Source records Start Marker

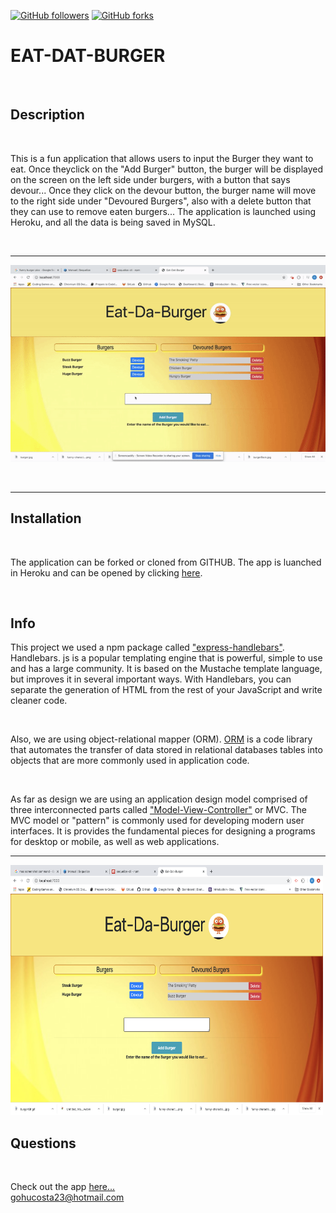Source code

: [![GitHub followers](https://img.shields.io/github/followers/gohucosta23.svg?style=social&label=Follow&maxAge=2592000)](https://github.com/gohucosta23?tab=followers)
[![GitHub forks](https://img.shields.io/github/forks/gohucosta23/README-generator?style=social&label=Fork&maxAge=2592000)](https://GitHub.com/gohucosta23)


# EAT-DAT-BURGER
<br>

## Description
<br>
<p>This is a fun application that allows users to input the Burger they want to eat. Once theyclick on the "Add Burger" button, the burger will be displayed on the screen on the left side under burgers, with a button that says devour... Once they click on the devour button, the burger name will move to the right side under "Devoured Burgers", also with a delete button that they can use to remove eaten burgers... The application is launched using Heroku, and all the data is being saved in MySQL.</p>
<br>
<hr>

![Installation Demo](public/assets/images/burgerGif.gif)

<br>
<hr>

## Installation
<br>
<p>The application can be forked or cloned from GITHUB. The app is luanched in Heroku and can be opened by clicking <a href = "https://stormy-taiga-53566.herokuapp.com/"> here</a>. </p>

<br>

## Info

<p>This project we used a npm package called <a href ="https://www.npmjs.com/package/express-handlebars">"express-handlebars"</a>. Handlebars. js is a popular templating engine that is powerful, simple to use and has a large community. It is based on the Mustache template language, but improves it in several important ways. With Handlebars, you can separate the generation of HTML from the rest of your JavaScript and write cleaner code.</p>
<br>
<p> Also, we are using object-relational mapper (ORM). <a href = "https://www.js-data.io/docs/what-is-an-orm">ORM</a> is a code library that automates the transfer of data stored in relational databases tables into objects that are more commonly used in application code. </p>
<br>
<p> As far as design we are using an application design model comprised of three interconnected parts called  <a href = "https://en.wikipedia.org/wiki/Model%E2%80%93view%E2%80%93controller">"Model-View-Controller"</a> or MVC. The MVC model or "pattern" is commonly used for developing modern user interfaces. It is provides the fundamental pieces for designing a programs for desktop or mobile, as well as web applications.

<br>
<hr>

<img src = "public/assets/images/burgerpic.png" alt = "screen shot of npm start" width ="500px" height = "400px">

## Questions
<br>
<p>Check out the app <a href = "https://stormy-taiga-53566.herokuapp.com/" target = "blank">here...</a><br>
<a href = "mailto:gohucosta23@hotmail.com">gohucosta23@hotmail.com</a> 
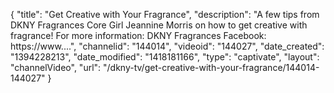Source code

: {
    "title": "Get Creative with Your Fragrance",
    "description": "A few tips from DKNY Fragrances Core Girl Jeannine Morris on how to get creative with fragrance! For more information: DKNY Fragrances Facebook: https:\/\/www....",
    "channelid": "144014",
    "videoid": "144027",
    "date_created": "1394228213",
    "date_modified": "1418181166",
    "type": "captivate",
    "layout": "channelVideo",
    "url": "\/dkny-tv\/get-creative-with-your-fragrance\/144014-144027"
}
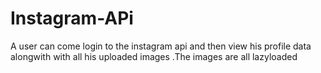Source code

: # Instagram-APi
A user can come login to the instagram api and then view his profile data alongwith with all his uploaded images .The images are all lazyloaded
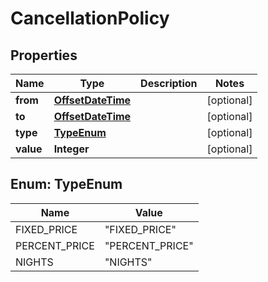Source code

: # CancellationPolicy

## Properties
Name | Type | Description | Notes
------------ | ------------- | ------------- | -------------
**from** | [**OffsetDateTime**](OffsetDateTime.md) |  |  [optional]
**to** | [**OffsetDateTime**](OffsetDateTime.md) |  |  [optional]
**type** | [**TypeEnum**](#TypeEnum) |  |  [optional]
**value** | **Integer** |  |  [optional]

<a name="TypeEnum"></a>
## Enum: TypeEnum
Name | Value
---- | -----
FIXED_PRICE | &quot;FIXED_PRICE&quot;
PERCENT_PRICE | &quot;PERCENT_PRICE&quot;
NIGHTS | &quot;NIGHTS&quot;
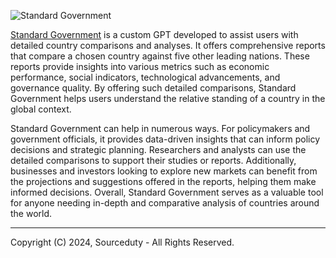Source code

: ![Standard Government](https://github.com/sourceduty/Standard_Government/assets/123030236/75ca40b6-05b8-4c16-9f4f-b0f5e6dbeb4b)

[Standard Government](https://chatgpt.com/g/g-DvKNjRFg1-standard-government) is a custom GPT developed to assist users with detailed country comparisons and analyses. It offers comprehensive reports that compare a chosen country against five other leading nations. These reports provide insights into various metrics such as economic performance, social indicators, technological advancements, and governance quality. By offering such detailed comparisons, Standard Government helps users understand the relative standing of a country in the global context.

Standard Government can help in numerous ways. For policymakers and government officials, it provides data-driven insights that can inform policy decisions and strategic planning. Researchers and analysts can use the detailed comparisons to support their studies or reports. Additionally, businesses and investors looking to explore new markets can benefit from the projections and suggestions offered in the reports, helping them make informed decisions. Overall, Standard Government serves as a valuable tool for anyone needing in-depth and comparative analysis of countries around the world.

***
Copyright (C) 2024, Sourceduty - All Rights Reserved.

Source records End Marker

Looking at the data above, give the number of lines that include "detailed"; add nothing else.

2